But, if anything, the Dell deal illustrates why a buy-and-hold approach works so well, even for volatile industries that are buffeted by change.

Eddy Elfenbein at Crossing Wall Street pointed out that Dell went public in 1988 at $8.50 – but the shares have since split an astounding 96-for-1, meaning that the adjusted initial public offering price is just 8.85 cents.

In other words, if you had bought the stock at the IPO price – it fell considerably lower by early 1990, giving you plenty of opportunity to buy-in low – and held through the technology bust in 2000, the financial crisis in 2009 and concerns about the future of the personal computer late last year, you would still be ahead more than 15,000 per cent. An initial investment of $2,000 would be worth more than $300,000 by the time the stock is removed from trading.

To be sure, the $24.4-billion LBO might frustrate many investors who had been betting on a resurgent Dell – those who bought into the strategy of diversifying beyond personal computers and into servers, software and business services; and who saw the billions of dollars in annual net operating cash flow as a reason to believe that the annual dividend of 32 cents a share would rise considerably.

For them, the LBO looks opportunistic: Mr. Dell and Silver Lake are getting all the upside potential at a deeply discounted price – at least, relative to where the price stood five years ago.

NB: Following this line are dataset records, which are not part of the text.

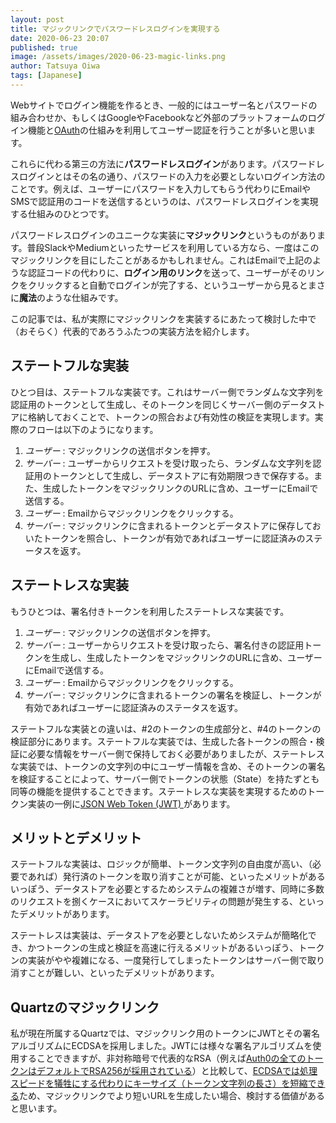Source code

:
 ```yaml
---
layout: post
title: マジックリンクでパスワードレスログインを実現する
date: 2020-06-23 20:07
published: true
image: /assets/images/2020-06-23-magic-links.png
author: Tatsuya Oiwa
tags: [Japanese]
---
```


Webサイトでログイン機能を作るとき、一般的にはユーザー名とパスワードの組み合わせか、もしくはGoogleやFacebookなど外部のプラットフォームのログイン機能と[OAuth](https://oauth.net/)の仕組みを利用してユーザー認証を行うことが多いと思います。

これらに代わる第三の方法に**パスワードレスログイン**があります。パスワードレスログインとはその名の通り、パスワードの入力を必要としないログイン方法のことです。例えば、ユーザーにパスワードを入力してもらう代わりにEmailやSMSで認証用のコードを送信するというのは、パスワードレスログインを実現する仕組みのひとつです。

パスワードレスログインのユニークな実装に**マジックリンク**というものがあります。普段SlackやMediumといったサービスを利用している方なら、一度はこのマジックリンクを目にしたことがあるかもしれません。これはEmailで上記のような認証コードの代わりに、**ログイン用のリンク**を送って、ユーザーがそのリンクをクリックすると自動でログインが完了する、というユーザーから見るとまさに**魔法**のような仕組みです。

この記事では、私が実際にマジックリンクを実装するにあたって検討した中で（おそらく）代表的であろうふたつの実装方法を紹介します。

## ステートフルな実装

ひとつ目は、ステートフルな実装です。これはサーバー側でランダムな文字列を認証用のトークンとして生成し、そのトークンを同じくサーバー側のデータストアに格納しておくことで、トークンの照合および有効性の検証を実現します。実際のフローは以下のようになります。

1. *ユーザー* : マジックリンクの送信ボタンを押す。
2. *サーバー* : ユーザーからリクエストを受け取ったら、ランダムな文字列を認証用のトークンとして生成し、データストアに有効期限つきで保存する。また、生成したトークンをマジックリンクのURLに含め、ユーザーにEmailで送信する。
3. *ユーザー* : Emailからマジックリンクをクリックする。
4. *サーバー* : マジックリンクに含まれるトークンとデータストアに保存しておいたトークンを照合し、トークンが有効であればユーザーに認証済みのステータスを返す。

## ステートレスな実装

もうひとつは、署名付きトークンを利用したステートレスな実装です。

1. *ユーザー* : マジックリンクの送信ボタンを押す。
2. *サーバー* : ユーザーからリクエストを受け取ったら、署名付きの認証用トークンを生成し、生成したトークンをマジックリンクのURLに含め、ユーザーにEmailで送信する。
3. *ユーザー* : Emailからマジックリンクをクリックする。
4. *サーバー* : マジックリンクに含まれるトークンの署名を検証し、トークンが有効であればユーザーに認証済みのステータスを返す。

ステートフルな実装との違いは、#2のトークンの生成部分と、#4のトークンの検証部分にあります。ステートフルな実装では、生成した各トークンの照合・検証に必要な情報をサーバー側で保持しておく必要がありましたが、ステートレスな実装では、トークンの文字列の中にユーザー情報を含め、そのトークンの署名を検証することによって、サーバー側でトークンの状態（State）を持たずとも同等の機能を提供することできます。ステートレスな実装を実現するためのトークン実装の一例に[JSON Web Token
(JWT) ](https://jwt.io/)があります。

## メリットとデメリット

ステートフルな実装は、ロジックが簡単、トークン文字列の自由度が高い、（必要であれば）発行済のトークンを取り消すことが可能、といったメリットがあるいっぽう、データストアを必要とするためシステムの複雑さが増す、同時に多数のリクエストを捌くケースにおいてスケーラビリティの問題が発生する、といったデメリットがあります。

ステートレスは実装は、データストアを必要としないためシステムが簡略化でき、かつトークンの生成と検証を高速に行えるメリットがあるいっぽう、トークンの実装がやや複雑になる、一度発行してしまったトークンはサーバー側で取り消すことが難しい、といったデメリットがあります。

## Quartzのマジックリンク

私が現在所属するQuartzでは、マジックリンク用のトークンにJWTとその署名アルゴリズムにECDSAを採用しました。JWTには様々な署名アルゴリズムを使用することできますが、非対称暗号で代表的なRSA（例えば[Auth0の全てのトークンはデフォルトでRSA256が採用されている](https://community.auth0.com/t/jwt-signing-algorithms-rs256-vs-hs256/7720/5)）と比較して、[ECDSAでは処理スピードを犠牲にする代わりにキーサイズ（トークン文字列の長さ）を短縮できる](https://auth0.com/blog/json-web-token-signing-algorithms-overview/#RSA-and-ECDSA-algorithms)ため、マジックリンクでより短いURLを生成したい場合、検討する価値があると思います。
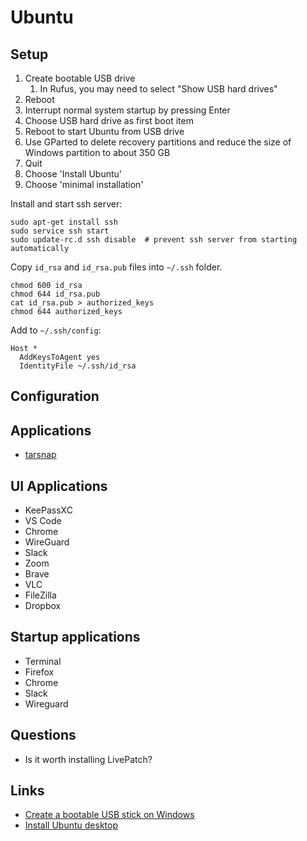 # Ubuntu

## Setup

1. Create bootable USB drive
   1. In Rufus, you may need to select "Show USB hard drives"
1. Reboot
1. Interrupt normal system startup by pressing Enter
1. Choose USB hard drive as first boot item
1. Reboot to start Ubuntu from USB drive
1. Use GParted to delete recovery partitions and reduce the size of Windows partition to about 350 GB
1. Quit
1. Choose 'Install Ubuntu'
1. Choose 'minimal installation'

Install and start ssh server:

    sudo apt-get install ssh
    sudo service ssh start
    sudo update-rc.d ssh disable  # prevent ssh server from starting automatically

Copy `id_rsa` and `id_rsa.pub` files into `~/.ssh` folder.

    chmod 600 id_rsa
    chmod 644 id_rsa.pub
    cat id_rsa.pub > authorized_keys
    chmod 644 authorized_keys

Add to `~/.ssh/config`:

```
Host *
  AddKeysToAgent yes
  IdentityFile ~/.ssh/id_rsa
```

## Configuration

## Applications

- [tarsnap](https://www.tarsnap.com/pkg-deb.html)

## UI Applications

- KeePassXC
- VS Code
- Chrome
- WireGuard
- Slack
- Zoom
- Brave
- VLC
- FileZilla
- Dropbox

## Startup applications

- Terminal
- Firefox
- Chrome
- Slack
- Wireguard

## Questions

- Is it worth installing LivePatch?

## Links

- [Create a bootable USB stick on Windows](https://ubuntu.com/tutorials/create-a-usb-stick-on-windows)
- [Install Ubuntu desktop](https://ubuntu.com/tutorials/install-ubuntu-desktop)
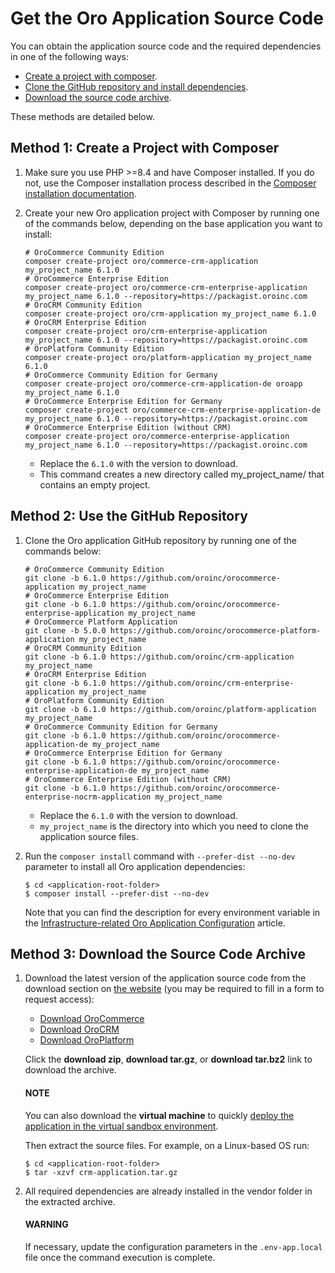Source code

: <a id="platform-installation-source-files"></a>

<a id="installation-get-files"></a>

# Get the Oro Application Source Code

You can obtain the application source code and the required dependencies in one of the following ways:

* [Create a project with composer](#platform-installation-composer-create-project).
* [Clone the GitHub repository and install dependencies](#platform-installation-github-clone).
* [Download the source code archive](#platform-installation-download-archive).

These methods are detailed below.

<a id="platform-installation-composer-create-project"></a>

## Method 1: Create a Project with Composer

1. Make sure you use PHP >=8.4 and have Composer installed. If you do not, use the Composer
   installation process described in the <a href="https://getcomposer.org/doc/00-intro.md#installation-linux-unix-osx" target="_blank">Composer installation documentation</a>.
2. Create your new Oro application project with Composer by running one of the commands below, depending on the base application you want to install:
   ```none
   # OroCommerce Community Edition
   composer create-project oro/commerce-crm-application my_project_name 6.1.0
   # OroCommerce Enterprise Edition
   composer create-project oro/commerce-crm-enterprise-application my_project_name 6.1.0 --repository=https://packagist.oroinc.com
   # OroCRM Community Edition
   composer create-project oro/crm-application my_project_name 6.1.0
   # OroCRM Enterprise Edition
   composer create-project oro/crm-enterprise-application my_project_name 6.1.0 --repository=https://packagist.oroinc.com
   # OroPlatform Community Edition
   composer create-project oro/platform-application my_project_name 6.1.0
   # OroCommerce Community Edition for Germany
   composer create-project oro/commerce-crm-application-de oroapp my_project_name 6.1.0
   # OroCommerce Enterprise Edition for Germany
   composer create-project oro/commerce-crm-enterprise-application-de my_project_name 6.1.0 --repository=https://packagist.oroinc.com
   # OroCommerce Enterprise Edition (without CRM)
   composer create-project oro/commerce-enterprise-application my_project_name 6.1.0 --repository=https://packagist.oroinc.com
   ```

   * Replace the `6.1.0` with the version to download.
   * This command creates a new directory called my_project_name/ that contains an empty project.

<a id="platform-installation-github-clone"></a>

<a id="clone-the-github-repository"></a>

## Method 2: Use the GitHub Repository

1. Clone the Oro application GitHub repository by running one of the commands below:
   ```none
   # OroCommerce Community Edition
   git clone -b 6.1.0 https://github.com/oroinc/orocommerce-application my_project_name
   # OroCommerce Enterprise Edition
   git clone -b 6.1.0 https://github.com/oroinc/orocommerce-enterprise-application my_project_name
   # OroCommerce Platform Application
   git clone -b 5.0.0 https://github.com/oroinc/orocommerce-platform-application my_project_name
   # OroCRM Community Edition
   git clone -b 6.1.0 https://github.com/oroinc/crm-application my_project_name
   # OroCRM Enterprise Edition
   git clone -b 6.1.0 https://github.com/oroinc/crm-enterprise-application my_project_name
   # OroPlatform Community Edition
   git clone -b 6.1.0 https://github.com/oroinc/platform-application my_project_name
   # OroCommerce Community Edition for Germany
   git clone -b 6.1.0 https://github.com/oroinc/orocommerce-application-de my_project_name
   # OroCommerce Enterprise Edition for Germany
   git clone -b 6.1.0 https://github.com/oroinc/orocommerce-enterprise-application-de my_project_name
   # OroCommerce Enterprise Edition (without CRM)
   git clone -b 6.1.0 https://github.com/oroinc/orocommerce-enterprise-nocrm-application my_project_name
   ```

   * Replace the `6.1.0` with the version to download.
   * `my_project_name` is the directory into which you need to clone the application source files.
2. Run the `composer install` command with `--prefer-dist --no-dev` parameter to install all Oro application
   dependencies:
   ```none
   $ cd <application-root-folder>
   $ composer install --prefer-dist --no-dev
   ```

   Note that you can find the description for every environment variable in the [Infrastructure-related Oro Application Configuration](dev-environment/parameters-yml.md#installation-parameters-yml-description) article.

<a id="platform-installation-download-archive"></a>

## Method 3: Download the Source Code Archive

1. Download the latest version of the application source code from the download section on <a href="http://www.oroinc.com/" target="_blank">the website</a> (you may be required to fill in a form to request access):
   * <a href="https://oroinc.com/b2b-ecommerce/download/#source" target="_blank">Download OroCommerce</a>
   * <a href="https://oroinc.com/orocrm/download/#source" target="_blank">Download OroCRM</a>
   * <a href="https://oroinc.com/oroplatform/download/#source" target="_blank">Download OroPlatform</a>

   Click the **download zip**, **download tar.gz**, or **download tar.bz2** link to download the archive.

   #### NOTE
   You can also download the **virtual machine** to quickly [deploy the application in the virtual sandbox environment](demo-environment/vm.md#virtual-machine-deployment).

   Then extract the source files. For example, on a Linux-based OS run:
   ```none
   $ cd <application-root-folder>
   $ tar -xzvf crm-application.tar.gz
   ```
2. All required dependencies are already installed in the vendor folder in the extracted archive.

   #### WARNING
   If necessary, update the configuration parameters in the `.env-app.local` file once the command execution is complete.

<!-- Frontend -->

And while the comparison between the takeout price to the IPO price might reward long-long-term investors, it doesn't do much to ease the pain among those who have held the stock over the past 15 years and have nothing to show for their patience.

However, rather than skewering the advantages of buy-and-hold investing, the ups and downs of recent years merely illustrate how important it is to avoid stocks with absurd valuations. The real casualties among Dell shareholders are those who bought near the peak of the technology bubble in 2000 – Dell shares then traded for more than 60-times trailing earnings. Today, its PE ratio has shrivelled to about 8.

Meanwhile, the decision to take the company private might in fact be due, at least in part, to the fickle nature of most investors, who simply cannot endure turnarounds that take time and come with occasional setbacks.

"Dell has made solid progress executing [its long-term] strategy over the past four years, but we recognize that it will still take more time, investment and patience..." Mr. Dell said in a statement.

He feels that time and patience have no place in the stock market. Sadly, he's probably right.